Saturday, October 27, 2007

Commitment to Coffee


Some people call it an addiction, a bad habit, a crutch, I call it a commitment. If you knew my mom you would know that if she had to choose between her kids and coffee it might be a hard choice! My commitment to coffee ebbs and flows with peer pressure, criticism, Catholic guilt infused so deep in my upbringing that it runs through my blood. I try to take a hiatis each year when I feel like my commitment has become more of a codependant relationship than a healthy one. When I feel like I am surfing a wave that peaks and crashes with each cup of joe.

I love going to sleep because that means I get to drink a steaming cup of coffee in the morning.

Today my cup of coffee is a Kicking Horse Espresso, a brand local to Banff, Canada, my home for the next month. I ground the shiny beans just yesterday. Between the supermarket and home the bag got temporarily misplaced. A minor panic attack ensued but a friend had already located the missing item and stuffed it into my mailbox. A short mission in town landed me a shiny new glass bodum. A few packets of cream pinched from the cafeteria, my mug, and an alpenglow sunsrise that is spilling across the Canadian Rockies outside my window.

I take a deep wiff of the soft, silky, grinds as I fill the base of the glass pot waiting for the water to boil.
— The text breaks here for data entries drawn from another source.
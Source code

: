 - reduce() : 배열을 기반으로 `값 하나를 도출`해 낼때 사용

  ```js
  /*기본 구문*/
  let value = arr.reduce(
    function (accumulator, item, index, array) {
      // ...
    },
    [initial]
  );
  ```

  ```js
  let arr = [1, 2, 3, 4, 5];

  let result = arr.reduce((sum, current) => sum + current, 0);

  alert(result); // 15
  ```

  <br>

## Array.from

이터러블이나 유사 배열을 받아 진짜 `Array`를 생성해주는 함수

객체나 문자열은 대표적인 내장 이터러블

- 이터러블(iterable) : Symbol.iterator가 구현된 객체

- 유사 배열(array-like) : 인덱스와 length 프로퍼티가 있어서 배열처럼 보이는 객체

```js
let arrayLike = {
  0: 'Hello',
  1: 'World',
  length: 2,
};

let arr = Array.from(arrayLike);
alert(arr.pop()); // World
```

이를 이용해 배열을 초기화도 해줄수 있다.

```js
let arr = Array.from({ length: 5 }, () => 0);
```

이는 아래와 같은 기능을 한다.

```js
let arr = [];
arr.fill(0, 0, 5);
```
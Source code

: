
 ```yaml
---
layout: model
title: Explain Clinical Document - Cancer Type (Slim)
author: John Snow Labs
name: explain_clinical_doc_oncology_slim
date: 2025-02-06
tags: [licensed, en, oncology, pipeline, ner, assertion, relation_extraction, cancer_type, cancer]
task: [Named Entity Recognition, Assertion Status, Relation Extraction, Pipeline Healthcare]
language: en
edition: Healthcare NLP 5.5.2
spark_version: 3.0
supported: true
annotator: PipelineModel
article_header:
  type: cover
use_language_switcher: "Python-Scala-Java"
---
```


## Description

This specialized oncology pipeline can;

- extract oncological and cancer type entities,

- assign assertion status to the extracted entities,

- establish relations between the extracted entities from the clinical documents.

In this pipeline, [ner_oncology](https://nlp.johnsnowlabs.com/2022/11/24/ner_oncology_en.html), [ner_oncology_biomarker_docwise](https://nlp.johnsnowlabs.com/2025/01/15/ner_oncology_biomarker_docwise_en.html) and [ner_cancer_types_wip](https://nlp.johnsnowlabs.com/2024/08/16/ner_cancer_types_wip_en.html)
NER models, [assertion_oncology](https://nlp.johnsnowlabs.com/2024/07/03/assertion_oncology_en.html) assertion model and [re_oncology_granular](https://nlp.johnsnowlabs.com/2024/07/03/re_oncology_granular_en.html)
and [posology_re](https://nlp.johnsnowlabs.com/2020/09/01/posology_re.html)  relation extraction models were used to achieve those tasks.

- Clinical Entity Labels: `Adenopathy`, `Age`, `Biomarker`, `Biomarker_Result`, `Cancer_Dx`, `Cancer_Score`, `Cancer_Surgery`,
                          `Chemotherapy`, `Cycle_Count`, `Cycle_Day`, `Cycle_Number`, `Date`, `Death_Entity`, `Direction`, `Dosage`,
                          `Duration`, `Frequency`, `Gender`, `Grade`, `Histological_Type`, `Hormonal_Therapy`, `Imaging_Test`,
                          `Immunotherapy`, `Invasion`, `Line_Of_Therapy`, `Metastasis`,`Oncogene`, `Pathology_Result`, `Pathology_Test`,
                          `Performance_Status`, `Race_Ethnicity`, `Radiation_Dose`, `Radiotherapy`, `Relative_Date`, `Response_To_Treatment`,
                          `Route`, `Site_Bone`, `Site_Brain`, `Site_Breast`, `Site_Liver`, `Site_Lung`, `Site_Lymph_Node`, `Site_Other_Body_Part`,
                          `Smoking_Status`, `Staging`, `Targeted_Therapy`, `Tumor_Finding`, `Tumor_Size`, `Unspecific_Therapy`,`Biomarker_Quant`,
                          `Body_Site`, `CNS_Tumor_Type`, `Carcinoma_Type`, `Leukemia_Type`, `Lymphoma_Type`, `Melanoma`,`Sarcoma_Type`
Steaming water marks the beginning of the dance between water and grinds. I lay the plunger atop the mix and sit waiting for the water to turn a deep brown, wait for the smells to tantalize my nose long enough. Coffee cup and cream are already situated next to the press. Now I threw in there the coffee cup as though it's a thoughtless part of the process, but the reality is that it is quite complicated. The vehicule through which the coffee is delivered, that first precious cup in the morning, the heavenly ritual, is quite important to the sentiment it brings. My dad was an avid coffee drinker, with a similar guilt complex, who at times abandoned his commitment shifting it to tea. But I know his heart sided with coffee. He had a gammut of hand made pottery coffee mugs. Looking back on it I am not sure if this was somthing he loved, or grew to love from the endless christmas and brithday boxes filled with different mugs given by kids, inspired by mom. He was a University Professor and spent many days in his study, sipping tea and coffee, reading and writing. Some of my assosiation with coffee comes from this childhood image; The assosiation between artist, intellectual and coffee. Hence forth, I can not drink coffee out of a factory made mug, it steals some of the creativity of the process. A predictable joke my little brother likes to play when serving me coffee during my visits back home, is to fill my mom's Starbucks mug, choosing the most beautiful, unique, ispring mug for himself. Sporting a huge grin, fighting the laughter, he delivers me the mug saying "Take That!" It never fails to leave us in stitches, and I always drink it up, despite the mug, because of the history of the joke, the mug feels special none the less.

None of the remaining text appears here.